Whenever a line in the data holds the string "frac", pull that line out.

[Collected data]
· · ·

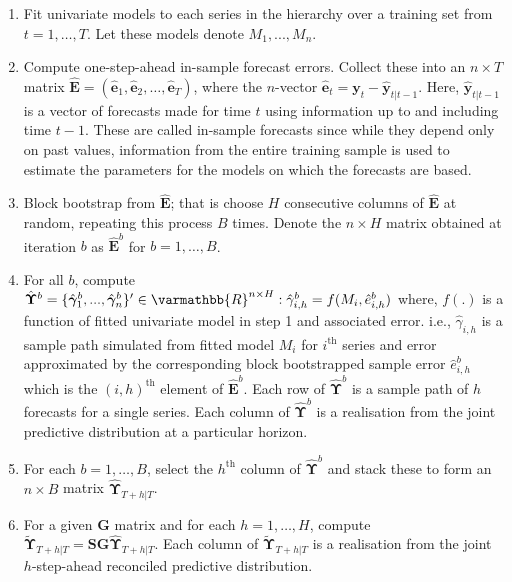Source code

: \documentclass[graybox]{svmult}
\begin{document}
\begin{enumerate}
	\item Fit univariate models to each series in the hierarchy over a training set from $t=1,\dots,T$. Let these models denote ${M_1,...,M_n}$.
	\item Compute one-step-ahead in-sample forecast errors. Collect these into an $n \times T$ matrix ${\hat{\bm E}}=(\hat{\bm{e}}_1,\hat{\bm{e}}_2,\dots,\hat{\bm{e}}_T)$, where the $n$-vector $\hat{\bm{e}}_t={\bm{y}}_t-\hat{\bm {y}}_{t|t-1}$. Here, $\hat{\bm {y}}_{t|t-1}$ is a vector of forecasts made for time $t$ using information up to and including time $t-1$. These are called in-sample forecasts since while they depend only on past values, information from the entire training sample is used to estimate the parameters for the models on which the forecasts are based.
	\item Block bootstrap from $\hat{\bm{E}}$; that is choose $H$ consecutive columns of $\hat{{\bm E}}$ at random, repeating this process $B$ times. Denote the $n\times H$ matrix obtained at iteration $b$ as $\hat{{\bm E}}^b$ for $b=1,\dots,B$.
	\item For all $b$, compute $\hat{\bm\Upsilon}^b = \{\hat{\bm{\gamma}}^b_1,...,\hat{\bm{\gamma}}^b_n\}'\in \varmathbb{R}^{n\times H} : \hat{\gamma}^b_{i,h}=f(M_i, \hat{e}^b_{i,h})$ where, $f(.)$ is a function of fitted univariate model in step 1 and associated error. i.e., $\hat{\gamma}_{i,h}$ is a sample path simulated from fitted model $M_i$ for $i^\text{th}$ series and error approximated by the corresponding block bootstrapped sample error $\hat{e}^b_{i,h}$ which is the $(i,h)^\text{th}$ element of $\hat{{\bm E}}^b$. 
	Each row of $\hat{\bm \Upsilon}^b$ is a sample path of $h$ forecasts for a single series. Each column of $\hat{\bm \Upsilon}^b$ is a realisation from the joint predictive distribution at a particular horizon.
	\item For each $b=1,\dots,B$, select the $h^\text{th}$ column of $\hat{\bm \Upsilon}^b$ and stack these to form an $n\times B$ matrix $\hat{\bm{\Upsilon}}_{T+h|T}$.
	\item For a given ${\bm G}$ matrix and for each $h=1,\dots,H$, compute $\tilde{\bm{\Upsilon}}_{T+h|T}={\bm S}{\bm G}\hat{\bm{\Upsilon}}_{T+h|T}$.  Each column of $\tilde{\bm \Upsilon}_{T+h|T}$ is a realisation from the joint $h$-step-ahead reconciled predictive distribution.
\end{enumerate}
\end{document}

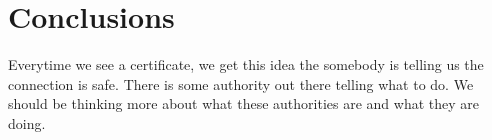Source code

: \chapter{Conclusions \label{conclusions}}
\noindent
Everytime we see a certificate, we get this idea the somebody is telling us the
connection is safe. There is some authority out there telling what to do.
We should be thinking more about what these authorities are and what they are
doing.

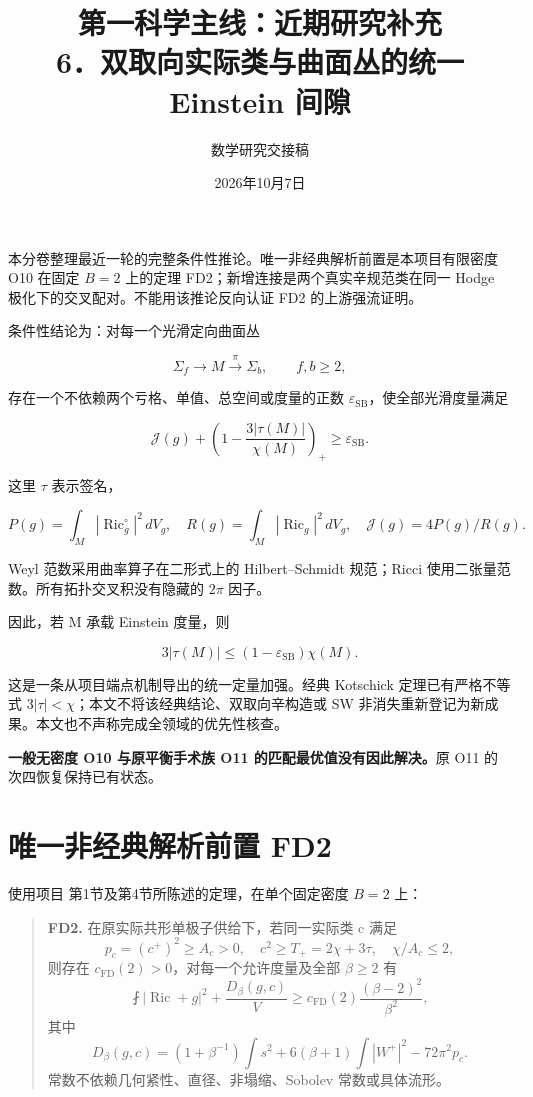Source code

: \documentclass[UTF8,11pt,fontset=none]{ctexart}
\title{第一科学主线：近期研究补充\\[6pt]\large 6．双取向实际类与曲面丛的统一 Einstein 间隙}
\author{数学研究交接稿}\date{2026年10月7日}
\theoremstyle{definition}
\theoremstyle{remark}
\begin{document}
\maketitle
\tableofcontents
\clearpage
本分卷整理最近一轮的完整条件性推论。唯一非经典解析前置是本项目有限密度 O10 在固定 \(B=2\) 上的定理 FD2；新增连接是两个真实辛规范类在同一 Hodge 极化下的交叉配对。不能用该推论反向认证 FD2 的上游强流证明。\cite{R05,I02,Kotschick1999,LeBrun2000}

条件性结论为：对每一个光滑定向曲面丛

\[
\Sigma_f\longrightarrow M\stackrel\pi\longrightarrow\Sigma_b,
\qquad f,b\ge2,
\]

存在一个不依赖两个亏格、单值、总空间或度量的正数 \(\varepsilon_{\mathrm{SB}}\)，使全部光滑度量满足

\[
\boxed{\mathcal J(g)+\left(1-\frac{3|\tau(M)|}{\chi(M)}\right)_+
\ge\varepsilon_{\mathrm{SB}}.}
\tag{6.T}
\]

这里 \(\tau\) 表示签名，

\[
P(g)=\int_M|\operatorname{Ric}^{\circ}_g|^2\,dV_g,\quad
R(g)=\int_M|\operatorname{Ric}_g|^2\,dV_g,\quad
\mathcal J(g)=4P(g)/R(g).
\]

Weyl 范数采用曲率算子在二形式上的 Hilbert--Schmidt 规范；Ricci 使用二张量范数。所有拓扑交叉积没有隐藏的 \(2\pi\) 因子。

因此，若 M 承载 Einstein 度量，则

\[
\boxed{3|\tau(M)|\le(1-\varepsilon_{\mathrm{SB}})\chi(M).}
\tag{6.E}
\]

这是一条从项目端点机制导出的统一定量加强。经典 Kotschick 定理已有严格不等式 \(3|\tau|<\chi\)；本文不将该经典结论、双取向辛构造或 SW 非消失重新登记为新成果。本文也不声称完成全领域的优先性核查。

\textbf{一般无密度 O10 与原平衡手术族 O11 的匹配最优值没有因此解决。}原 O11 的次四恢复保持已有状态。

\section{唯一非经典解析前置 FD2}\label{v6-ux552fux4e00ux975eux7ecfux5178ux89e3ux6790ux524dux7f6e-fd2}

使用项目  第1节及第4节所陈述的定理，在单个固定密度 \(B=2\) 上：

\begin{quote}
\textbf{FD2.} 在原实际共形单极子供给下，若同一实际类 c 满足 \[
p_c=(c^+)^2\ge A_c>0,\quad c^2\ge T_+=2\chi+3\tau,
\quad\chi/A_c\le2,
\] 则存在 \(c_{\mathrm{FD}}(2)>0\)，对每一个允许度量及全部 \(\beta\ge2\) 有 \[
\fint|\operatorname{Ric}+g|^2+\frac{D_\beta(g,c)}V
\ge c_{\mathrm{FD}}(2)\frac{(\beta-2)^2}{\beta^2},
\] 其中 \[
D_\beta(g,c)=(1+\beta^{-1})\int s^2
+6(\beta+1)\int|W^+|^2-72\pi^2p_c.
\] 常数不依赖几何紧性、直径、非塌缩、Sobolev 常数或具体流形。
\end{quote}
\end{document}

· · ·

* Response:
\boxed{\mathcal J(g)+\left(1-\frac{3|\tau(M)|}{\chi(M)}\right)_+
\fint|\operatorname{Ric}+g|^2+\frac{D_\beta(g,c)}V
\ge c_{\mathrm{FD}}(2)\frac{(\beta-2)^2}{\beta^2},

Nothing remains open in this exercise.